3.    Sekolah lebih mengetahui kebutuhannya.
4.    Keterlibatan warga sekolah dan masyarakat dalam pengambilan keputusan.
5.    Angka partisipasi pendidikan nasional maupun kualitas pendidikan tetap menurun.
Maka muncullah pemikiran ke arah pengelolaan pendidikan yang memberi keleluasaan kepada sekolah untuk mengatur dan melaksanakan berbagai kebijakan secara luas yang disebut manajemen berbasis sekolah (MBS).

Alasan lain  diterapkannya MBS menurut Nurkolis, 2003 dalam http://edukasi.kompasiana.com yaitu:

1.    MBS di Indonesia yang menggunakan model MPMBS muncul karena alasan:
a.    Sekolah lebih mengetahui kekuatan, kelemahan, peluang, ancaman bagi dirinya sehingga sekolah dapat mengoptimalkan pemanfaatan sumber daya yang tersedia untuk memajukan sekolahnya.
b.    Sekolah lebih mengetahui kebutuhannya.Keterlibatan warga sekolah dan masyarakat dalam pengambilan keputusan dapat menciptakan transparansi dan demokrasi yang sehat.
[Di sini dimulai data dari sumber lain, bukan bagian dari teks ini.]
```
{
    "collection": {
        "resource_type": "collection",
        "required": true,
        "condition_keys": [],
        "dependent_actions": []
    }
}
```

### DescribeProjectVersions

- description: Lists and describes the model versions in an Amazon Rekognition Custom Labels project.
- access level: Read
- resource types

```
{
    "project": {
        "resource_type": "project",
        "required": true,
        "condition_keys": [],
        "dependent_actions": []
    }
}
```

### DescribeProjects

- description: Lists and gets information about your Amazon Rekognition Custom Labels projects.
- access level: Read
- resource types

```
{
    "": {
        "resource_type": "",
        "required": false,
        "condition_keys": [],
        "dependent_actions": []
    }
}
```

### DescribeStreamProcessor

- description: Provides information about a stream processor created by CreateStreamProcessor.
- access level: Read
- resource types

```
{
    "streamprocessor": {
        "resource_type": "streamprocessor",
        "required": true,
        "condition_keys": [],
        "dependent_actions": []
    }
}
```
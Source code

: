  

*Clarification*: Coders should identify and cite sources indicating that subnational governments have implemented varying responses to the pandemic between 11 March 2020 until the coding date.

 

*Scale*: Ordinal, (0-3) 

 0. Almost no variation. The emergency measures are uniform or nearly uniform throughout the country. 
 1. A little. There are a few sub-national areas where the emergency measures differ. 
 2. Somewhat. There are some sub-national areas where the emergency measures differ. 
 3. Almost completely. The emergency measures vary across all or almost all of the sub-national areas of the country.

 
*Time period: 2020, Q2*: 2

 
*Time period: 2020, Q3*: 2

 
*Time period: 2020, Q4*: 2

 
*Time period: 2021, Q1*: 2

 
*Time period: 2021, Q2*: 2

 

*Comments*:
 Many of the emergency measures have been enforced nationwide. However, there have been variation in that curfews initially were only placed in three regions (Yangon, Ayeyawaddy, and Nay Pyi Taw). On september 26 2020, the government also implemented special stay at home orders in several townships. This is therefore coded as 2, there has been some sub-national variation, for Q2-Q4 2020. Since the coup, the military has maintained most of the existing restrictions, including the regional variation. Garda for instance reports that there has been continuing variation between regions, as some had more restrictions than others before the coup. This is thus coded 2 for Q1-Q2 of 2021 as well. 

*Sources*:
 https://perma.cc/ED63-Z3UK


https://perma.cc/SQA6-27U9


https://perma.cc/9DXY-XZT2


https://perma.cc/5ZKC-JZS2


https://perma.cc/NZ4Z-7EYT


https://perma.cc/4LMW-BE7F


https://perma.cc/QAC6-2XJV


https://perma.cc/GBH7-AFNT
2.    Menurut Bank Dunia, alasan diterapkannya MBS:
a.    Alasan ekonomis
b.    Politis
c.    Profesional
d.    Efisiensi administrasi
e.    Finansial
f.      Prestasi siswa
g.    Akuntabilitas
h.    Evektivitas sekolah
Menurut Suryo Subroto, 2010 dalam http://edukasi.kompasiana.com menyatakan tentang alasan diterapkannya MBS, bahwa pendidikan merupakan salah satu bidang pemerintahan yang wajib dilaksanakan oleh daerah kabupaten dan kota (Pasal 1 Ayat 2). Untuk dapat melaksanakan kewajiban ini secara bertanggung jawab dan memberikan manfaat yang sebesar-besarnya bagi penduduk daerah yang bersangkutan, maka diperlukan strategi pengelolaan pendidikan yang tepat dan mengedepankan kerja sama yang lebih dikenal dengan istilahcollaborative schoolmanagement yang selanjutnya menjadi model pengelolaan sekolah yang dinamakan school based management atau manajemen berbasis sekolah (MBS)
Berdasarkan uraian di atas, dapat disimpulkan bahwa alasan diterapkannya Manajemen Berbasis Sekolah adalah karena adanya berbagai program pendidikan yang pengelolaannya terlalu kaku dan sentralistik, pendidikan merupakan salah satu bidang pemerintahan yang wajib dilaksanakan oleh daerah kabupaten dan kota, dan untuk dapat melaksanakan kewajiban ini, maka diperlukan strategi pengelolaan pendidikan yang tepat dan mengedepankan kerja sama, sekolah mempunyai otonomi atau wewenang untuk merencanakan, mengatur, mengambil keputusan, melaksanakan dan bertanggung jawab atas segala kegiatan yang ada di sekolah dan lingkungan sekolah dengan keterlibatan warga sekolah serta masyarakat sekitar sehingga sasaran mutu pendidikan yang telah direncanakan dapat tercapai, pada dasarnya sekolahlah yang lebih mengetahui kekuatan, kelemahan, peluang, ancaman, serta kebutuhannya termasuk dalam hal finansial, prestasi siswa, akuntabilitas, keefektifan sekolah, keefisienan administrasi, profesionalitas, politis dan keekonomian.